## Work instruction
From the line containing "this controlled comparison." through the last line of the entries, set down every line exactly and add nothing.

Segment Start: Recorded data

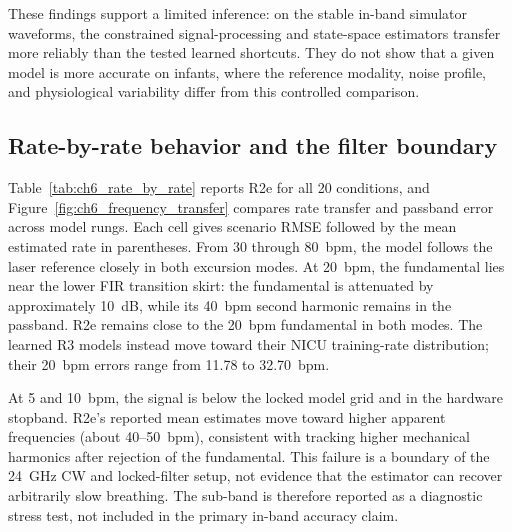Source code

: These findings support a limited inference: on the stable in-band simulator waveforms, the constrained signal-processing and state-space estimators transfer more reliably than the tested learned shortcuts. They do not show that a given model is more accurate on infants, where the reference modality, noise profile, and physiological variability differ from this controlled comparison.

\subsection{Rate-by-rate behavior and the filter boundary}

Table~\ref{tab:ch6_rate_by_rate} reports R2e for all 20 conditions, and Figure~\ref{fig:ch6_frequency_transfer} compares rate transfer and passband error across model rungs. Each cell gives scenario RMSE followed by the mean estimated rate in parentheses. From 30 through 80~bpm, the model follows the laser reference closely in both excursion modes. At 20~bpm, the fundamental lies near the lower FIR transition skirt: the fundamental is attenuated by approximately 10~dB, while its 40~bpm second harmonic remains in the passband. R2e remains close to the 20~bpm fundamental in both modes. The learned R3 models instead move toward their NICU training-rate distribution; their 20~bpm errors range from 11.78 to 32.70~bpm.

At 5 and 10~bpm, the signal is below the locked model grid and in the hardware stopband. R2e's reported mean estimates move toward higher apparent frequencies (about 40--50~bpm), consistent with tracking higher mechanical harmonics after rejection of the fundamental. This failure is a boundary of the 24~GHz CW and locked-filter setup, not evidence that the estimator can recover arbitrarily slow breathing. The sub-band is therefore reported as a diagnostic stress test, not included in the primary in-band accuracy claim.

Segment End: Recorded data

## Result of the task
: These findings support a limited inference: on the stable in-band simulator waveforms, the constrained signal-processing and state-space estimators transfer more reliably than the tested learned shortcuts. They do not show that a given model is more accurate on infants, where the reference modality, noise profile, and physiological variability differ from this controlled comparison.

\subsection{Rate-by-rate behavior and the filter boundary}

Table~\ref{tab:ch6_rate_by_rate} reports R2e for all 20 conditions, and Figure~\ref{fig:ch6_frequency_transfer} compares rate transfer and passband error across model rungs. Each cell gives scenario RMSE followed by the mean estimated rate in parentheses. From 30 through 80~bpm, the model follows the laser reference closely in both excursion modes. At 20~bpm, the fundamental lies near the lower FIR transition skirt: the fundamental is attenuated by approximately 10~dB, while its 40~bpm second harmonic remains in the passband. R2e remains close to the 20~bpm fundamental in both modes. The learned R3 models instead move toward their NICU training-rate distribution; their 20~bpm errors range from 11.78 to 32.70~bpm.

At 5 and 10~bpm, the signal is below the locked model grid and in the hardware stopband. R2e's reported mean estimates move toward higher apparent frequencies (about 40--50~bpm), consistent with tracking higher mechanical harmonics after rejection of the fundamental. This failure is a boundary of the 24~GHz CW and locked-filter setup, not evidence that the estimator can recover arbitrarily slow breathing. The sub-band is therefore reported as a diagnostic stress test, not included in the primary in-band accuracy claim.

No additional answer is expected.